The SLA and compliance session documents the transition from internal control to published commitment: "we need to document our API rate limits in the developer portal", "a customer's legal team is asking us to specify rate limits in the contract", "our SOC 2 auditor wants to see our API abuse prevention controls", "we had a credential stuffing attack on the login endpoint and need to show the auditor what we have in place." These sessions are where the rate limiting architecture is first examined by people outside the engineering team — legal, sales, the compliance function, the security auditor. The gaps that surface in these sessions (the limits were set for bots but the compliance team needs to know they protect against credential stuffing; the limits are documented in the code but not in the developer portal; the allowlist was never reviewed for security scope) are the findings that produce the rate limiting ADR as a retroactive documentation exercise. The first year of a startup often produces all four session types for every major infrastructure decision; the rate limiting sessions are particularly valuable to recover because they contain the original reasoning that was never written down, the incident context that explains the current limit values, and the partner exception history that determines the current security scope.
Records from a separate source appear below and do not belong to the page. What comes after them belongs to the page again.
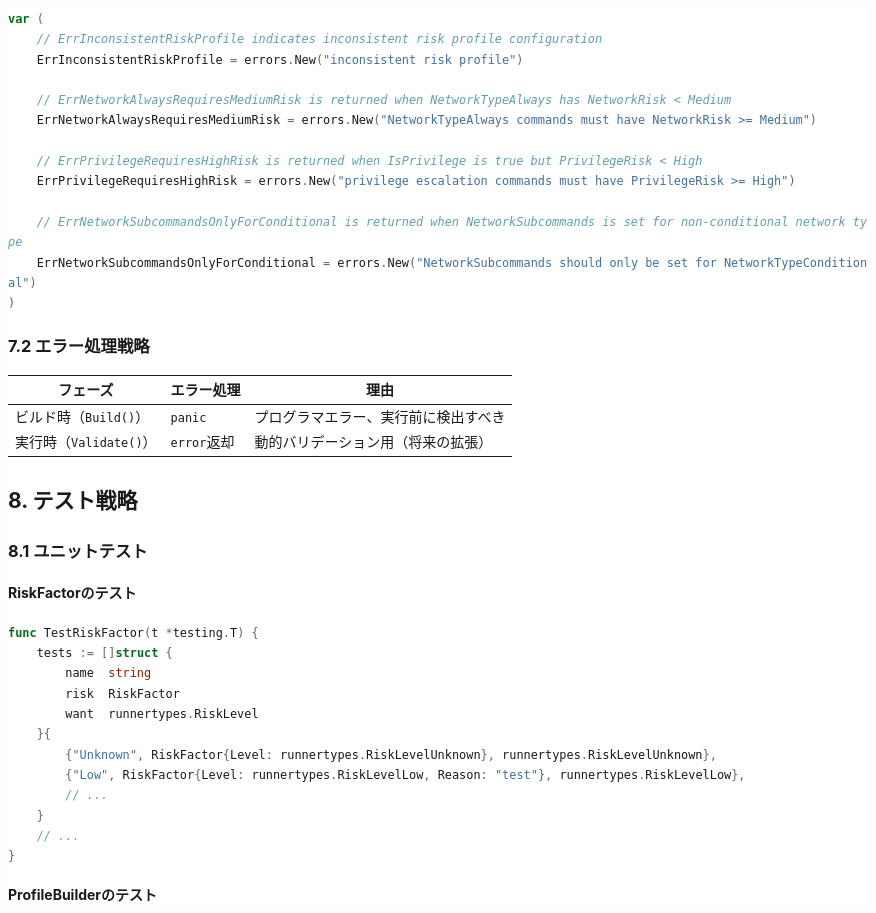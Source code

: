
 ```go
var (
    // ErrInconsistentRiskProfile indicates inconsistent risk profile configuration
    ErrInconsistentRiskProfile = errors.New("inconsistent risk profile")

    // ErrNetworkAlwaysRequiresMediumRisk is returned when NetworkTypeAlways has NetworkRisk < Medium
    ErrNetworkAlwaysRequiresMediumRisk = errors.New("NetworkTypeAlways commands must have NetworkRisk >= Medium")

    // ErrPrivilegeRequiresHighRisk is returned when IsPrivilege is true but PrivilegeRisk < High
    ErrPrivilegeRequiresHighRisk = errors.New("privilege escalation commands must have PrivilegeRisk >= High")

    // ErrNetworkSubcommandsOnlyForConditional is returned when NetworkSubcommands is set for non-conditional network type
    ErrNetworkSubcommandsOnlyForConditional = errors.New("NetworkSubcommands should only be set for NetworkTypeConditional")
)
```

### 7.2 エラー処理戦略

| フェーズ | エラー処理 | 理由 |
|---------|-----------|------|
| ビルド時（`Build()`） | `panic` | プログラマエラー、実行前に検出すべき |
| 実行時（`Validate()`） | `error`返却 | 動的バリデーション用（将来の拡張） |

## 8. テスト戦略

### 8.1 ユニットテスト

#### RiskFactorのテスト

```go
func TestRiskFactor(t *testing.T) {
    tests := []struct {
        name  string
        risk  RiskFactor
        want  runnertypes.RiskLevel
    }{
        {"Unknown", RiskFactor{Level: runnertypes.RiskLevelUnknown}, runnertypes.RiskLevelUnknown},
        {"Low", RiskFactor{Level: runnertypes.RiskLevelLow, Reason: "test"}, runnertypes.RiskLevelLow},
        // ...
    }
    // ...
}
```

#### ProfileBuilderのテスト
The WhyChose extractor identifies rate limiting sessions in AI chat history by the characteristic language: algorithm names (token bucket, sliding window, leaky bucket, fixed window), status codes (429, Retry-After, RateLimit-Remaining), infrastructure terms (Redis INCR, EXPIRE, Lua script, NGINX limit_req_zone, Express rate-limit middleware), incident framing (being hammered, falling over, IP flooding, credential stuffing), and compliance terms (SOC 2 CC7, GDPR Article 32, brute force protection). These sessions contain decisions that are not in the code — the identifier choice and its rejection reasons, the algorithm choice and the burst behavior it implies, the limit value derivations, the allowlist entries and their justifications — and are recoverable only from the conversation where they were first worked through.